→ **Activity**:
Every line containing "serverless" should be copied out. Go through the entries and find them.

→ **Given information**:
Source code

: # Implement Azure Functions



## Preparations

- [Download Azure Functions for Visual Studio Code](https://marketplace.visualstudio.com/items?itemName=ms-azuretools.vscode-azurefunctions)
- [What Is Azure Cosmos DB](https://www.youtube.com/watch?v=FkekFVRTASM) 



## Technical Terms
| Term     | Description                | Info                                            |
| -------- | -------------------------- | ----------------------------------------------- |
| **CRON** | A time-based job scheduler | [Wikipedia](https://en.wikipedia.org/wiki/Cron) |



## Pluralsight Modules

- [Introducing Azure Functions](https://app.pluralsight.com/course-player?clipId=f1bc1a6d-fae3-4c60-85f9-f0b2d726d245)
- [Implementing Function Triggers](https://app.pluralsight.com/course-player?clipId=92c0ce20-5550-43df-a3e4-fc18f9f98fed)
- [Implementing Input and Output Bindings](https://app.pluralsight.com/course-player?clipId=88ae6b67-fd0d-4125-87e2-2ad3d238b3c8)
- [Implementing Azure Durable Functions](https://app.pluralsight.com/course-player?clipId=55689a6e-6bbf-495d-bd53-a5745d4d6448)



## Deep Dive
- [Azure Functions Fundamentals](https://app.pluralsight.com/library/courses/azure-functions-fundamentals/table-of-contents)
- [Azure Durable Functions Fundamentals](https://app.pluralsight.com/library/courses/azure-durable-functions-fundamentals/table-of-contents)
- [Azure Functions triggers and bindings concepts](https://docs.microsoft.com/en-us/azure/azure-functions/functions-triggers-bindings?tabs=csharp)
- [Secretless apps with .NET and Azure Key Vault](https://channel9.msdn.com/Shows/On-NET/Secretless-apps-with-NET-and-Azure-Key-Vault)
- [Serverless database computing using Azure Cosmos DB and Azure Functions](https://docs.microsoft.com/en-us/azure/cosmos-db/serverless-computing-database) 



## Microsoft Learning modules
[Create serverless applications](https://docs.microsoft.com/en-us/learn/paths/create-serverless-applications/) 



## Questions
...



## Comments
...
==
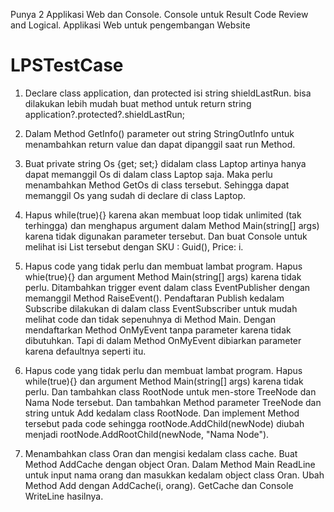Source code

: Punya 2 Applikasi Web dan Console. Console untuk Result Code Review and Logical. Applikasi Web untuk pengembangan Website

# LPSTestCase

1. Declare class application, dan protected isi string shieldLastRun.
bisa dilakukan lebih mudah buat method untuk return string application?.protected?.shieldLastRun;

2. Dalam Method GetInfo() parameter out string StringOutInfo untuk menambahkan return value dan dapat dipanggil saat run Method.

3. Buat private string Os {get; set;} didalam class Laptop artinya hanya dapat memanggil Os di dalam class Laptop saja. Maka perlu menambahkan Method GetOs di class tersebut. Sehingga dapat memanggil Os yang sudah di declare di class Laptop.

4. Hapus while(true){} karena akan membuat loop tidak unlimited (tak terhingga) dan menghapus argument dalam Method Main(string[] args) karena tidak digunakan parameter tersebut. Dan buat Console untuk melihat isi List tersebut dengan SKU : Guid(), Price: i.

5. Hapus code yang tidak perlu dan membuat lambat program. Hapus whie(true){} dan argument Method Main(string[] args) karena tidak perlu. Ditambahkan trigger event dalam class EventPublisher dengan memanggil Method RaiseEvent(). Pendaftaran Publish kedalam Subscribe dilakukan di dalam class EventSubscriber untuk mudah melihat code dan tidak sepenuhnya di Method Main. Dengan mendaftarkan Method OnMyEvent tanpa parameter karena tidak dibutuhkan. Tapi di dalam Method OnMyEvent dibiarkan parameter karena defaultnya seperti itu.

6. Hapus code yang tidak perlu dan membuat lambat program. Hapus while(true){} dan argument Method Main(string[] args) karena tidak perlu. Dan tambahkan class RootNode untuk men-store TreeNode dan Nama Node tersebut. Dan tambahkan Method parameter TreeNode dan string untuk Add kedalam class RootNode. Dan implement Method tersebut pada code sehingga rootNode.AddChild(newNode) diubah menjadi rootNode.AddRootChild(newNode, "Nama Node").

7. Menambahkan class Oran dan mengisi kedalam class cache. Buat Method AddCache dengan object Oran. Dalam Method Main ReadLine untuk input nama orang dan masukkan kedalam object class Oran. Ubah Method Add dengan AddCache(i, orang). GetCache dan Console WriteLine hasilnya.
...
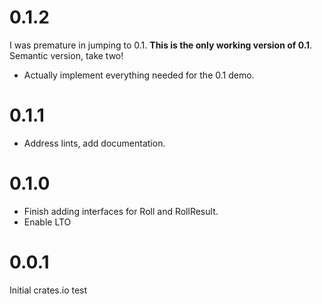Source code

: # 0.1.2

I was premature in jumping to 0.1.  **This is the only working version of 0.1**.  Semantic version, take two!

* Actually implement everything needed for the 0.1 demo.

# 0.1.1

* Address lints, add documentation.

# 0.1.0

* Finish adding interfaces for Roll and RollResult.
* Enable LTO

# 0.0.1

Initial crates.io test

→ **Solution for this exercise**:
- [Serverless database computing using Azure Cosmos DB and Azure Functions](https://docs.microsoft.com/en-us/azure/cosmos-db/serverless-computing-database) 
[Create serverless applications](https://docs.microsoft.com/en-us/learn/paths/create-serverless-applications/) 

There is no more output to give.